Firebird (Bonita Juarez) is a fictional superhero character appearing in American comic books published by Marvel Comics. A former member of the Avengers and a member of the Rangers, she exists in Marvel's main shared universe, known as the Marvel Universe. 

Firebird has been described as one Marvel's most notable and powerful Latina heroes.

Publication history

In the story "You Get What You Need!" published in Incredible Hulk vol. 2 #265 (Nov. 1981), writer Bill Mantlo and penciller Sal Buscema created the superhero team the Rangers. The team consists of western characters Bonita Juarez / Firebird, Victoria Starvin / Shooting Star, Drew Daniels / Texas Twister, Hamilton Slade / Phantom Rider then called Night Rider, and William Talltrees, the contemporary Red Wolf.

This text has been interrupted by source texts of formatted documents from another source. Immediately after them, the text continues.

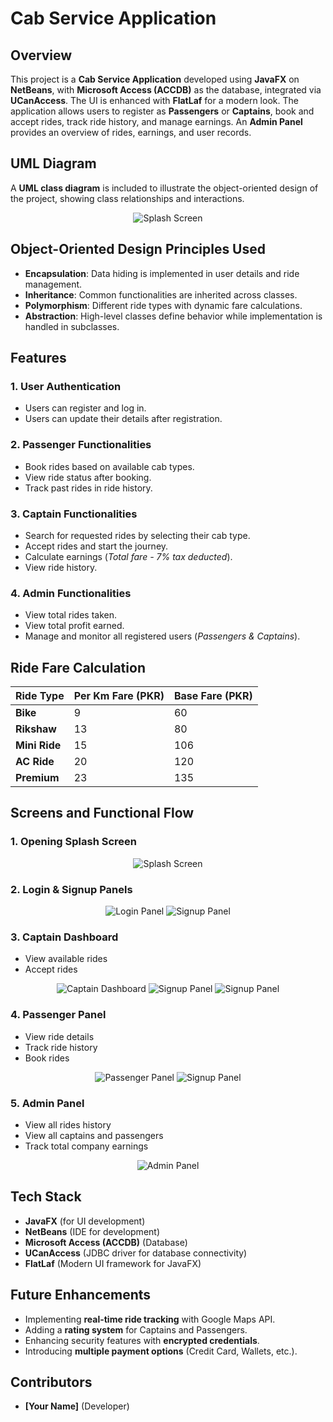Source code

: # Cab Service Application

## Overview
This project is a **Cab Service Application** developed using **JavaFX** on **NetBeans**, with **Microsoft Access (ACCDB)** as the database, integrated via **UCanAccess**. The UI is enhanced with **FlatLaf** for a modern look. The application allows users to register as **Passengers** or **Captains**, book and accept rides, track ride history, and manage earnings. An **Admin Panel** provides an overview of rides, earnings, and user records.

## UML Diagram
A **UML class diagram** is included to illustrate the object-oriented design of the project, showing class relationships and interactions.

<div align="center">

![Splash Screen](images/uml.jpg)
</div>

## Object-Oriented Design Principles Used
- **Encapsulation**: Data hiding is implemented in user details and ride management.
- **Inheritance**: Common functionalities are inherited across classes.
- **Polymorphism**: Different ride types with dynamic fare calculations.
- **Abstraction**: High-level classes define behavior while implementation is handled in subclasses.


## Features

### 1. User Authentication
- Users can register and log in.
- Users can update their details after registration.

### 2. Passenger Functionalities
- Book rides based on available cab types.
- View ride status after booking.
- Track past rides in ride history.

### 3. Captain Functionalities
- Search for requested rides by selecting their cab type.
- Accept rides and start the journey.
- Calculate earnings (*Total fare - 7% tax deducted*).
- View ride history.

### 4. Admin Functionalities
- View total rides taken.
- View total profit earned.
- Manage and monitor all registered users (*Passengers & Captains*).



## Ride Fare Calculation

<div align="center">

| Ride Type       | Per Km Fare (PKR) | Base Fare (PKR) |
|----------------|-----------------|-----------------|
| **Bike**       | 9               | 60              |
| **Rikshaw**    | 13              | 80              |
| **Mini Ride**  | 15              | 106             |
| **AC Ride**    | 20              | 120             |
| **Premium**    | 23              | 135             |

</div>




## Screens and Functional Flow
### 1. Opening Splash Screen

<div align="center">

![Splash Screen](images/splash_screen.png)
</div>

### 2. Login & Signup Panels

<div align="center">

![Login Panel](images/login_panel.png) ![Signup Panel](images/signup.png)
</div>

### 3. Captain Dashboard
- View available rides
- Accept rides

<div align="center">

![Captain Dashboard](images/captain_dashboard.png)
![Signup Panel](images/availablerides.png)
![Signup Panel](images/accept_ride.png)
</div>



### 4. Passenger Panel
- View ride details
- Track ride history
- Book rides

<div align="center">

![Passenger Panel](images/passenger_panel.png)
![Signup Panel](images/book_ride.png)
</div>



### 5. Admin Panel
- View all rides history
- View all captains and passengers
- Track total company earnings

<div align="center">

![Admin Panel](images/admin_panel.png)
</div>


## Tech Stack
- **JavaFX** (for UI development)
- **NetBeans** (IDE for development)
- **Microsoft Access (ACCDB)** (Database)
- **UCanAccess** (JDBC driver for database connectivity)
- **FlatLaf** (Modern UI framework for JavaFX)




## Future Enhancements
- Implementing **real-time ride tracking** with Google Maps API.
- Adding a **rating system** for Captains and Passengers.
- Enhancing security features with **encrypted credentials**.
- Introducing **multiple payment options** (Credit Card, Wallets, etc.).

## Contributors
- **[Your Name]** (Developer)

The two women of the team had not previously appeared in comics.

Not long after her first appearance, Firebird appeared several times in the West Coast Avengers title.  She has appeared in several Avengers-related storylines since then.

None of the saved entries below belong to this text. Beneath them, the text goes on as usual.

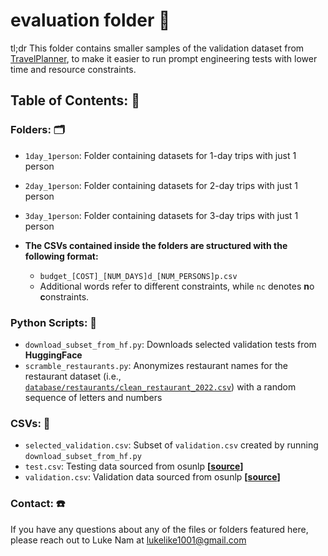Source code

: # **evaluation** folder 📂

tl;dr This folder contains smaller samples of the validation dataset from [TravelPlanner](https://github.com/OSU-NLP-Group/TravelPlanner), to make it easier to run prompt engineering tests with lower time and resource constraints.

## **Table of Contents: 📔**

### **Folders: 🗂️**
- `1day_1person`: Folder containing datasets for 1-day trips with just 1 person
- `2day_1person`: Folder containing datasets for 2-day trips with just 1 person
- `3day_1person`: Folder containing datasets for 3-day trips with just 1 person

- **The CSVs contained inside the folders are structured with the following format:**
  - `budget_[COST]_[NUM_DAYS]d_[NUM_PERSONS]p.csv`
  - Additional words refer to different constraints, while `nc` denotes **n**o **c**onstraints.

### **Python Scripts: 🐍**
- `download_subset_from_hf.py`: Downloads selected validation tests from **HuggingFace**
- `scramble_restaurants.py`: Anonymizes restaurant names for the restaurant dataset (i.e., [`database/restaurants/clean_restaurant_2022.csv`](../database/restaurants/clean_restaurant_2022.csv)) with a random sequence of letters and numbers

### **CSVs: 📝**
- `selected_validation.csv`: Subset of `validation.csv` created by running `download_subset_from_hf.py`
- `test.csv`: Testing data sourced from osunlp **[[source](https://huggingface.co/datasets/osunlp/TravelPlanner/viewer/test/test)]**
- `validation.csv`: Validation data sourced from osunlp **[[source](https://huggingface.co/datasets/osunlp/TravelPlanner/viewer/validation)]**

### **Contact: ☎️**
If you have any questions about any of the files or folders featured here, please reach out to Luke Nam at [lukelike1001@gmail.com](mailto:lukelike1001@gmail.com)
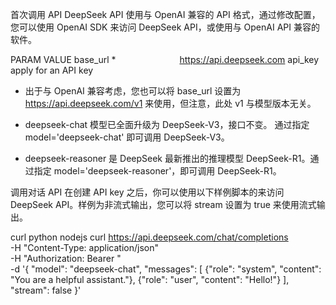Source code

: 首次调用 API
DeepSeek API 使用与 OpenAI 兼容的 API 格式，通过修改配置，您可以使用 OpenAI SDK 来访问 DeepSeek API，或使用与 OpenAI API 兼容的软件。

PARAM	VALUE
base_url *       	https://api.deepseek.com
api_key	apply for an API key
* 出于与 OpenAI 兼容考虑，您也可以将 base_url 设置为 https://api.deepseek.com/v1 来使用，但注意，此处 v1 与模型版本无关。

* deepseek-chat 模型已全面升级为 DeepSeek-V3，接口不变。 通过指定 model='deepseek-chat' 即可调用 DeepSeek-V3。

* deepseek-reasoner 是 DeepSeek 最新推出的推理模型 DeepSeek-R1。通过指定 model='deepseek-reasoner'，即可调用 DeepSeek-R1。

调用对话 API
在创建 API key 之后，你可以使用以下样例脚本的来访问 DeepSeek API。样例为非流式输出，您可以将 stream 设置为 true 来使用流式输出。

curl
python
nodejs
curl https://api.deepseek.com/chat/completions \
  -H "Content-Type: application/json" \
  -H "Authorization: Bearer <DeepSeek API Key>" \
  -d '{
        "model": "deepseek-chat",
        "messages": [
          {"role": "system", "content": "You are a helpful assistant."},
          {"role": "user", "content": "Hello!"}
        ],
        "stream": false
      }'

Fictional character biography

Origins
Bonita Juarez is a Mexican-American woman born in Taos, New Mexico. She was a devout Roman Catholic, who, while walking in the deserts of Albuquerque, New Mexico, came into contact with a radioactive meteorite fragment. The radiation altered her DNA, and gave her the power to generate flames and heat, and even fly. Believing her gifts came from God, she assumed the mythical bird's name, and donned a costume.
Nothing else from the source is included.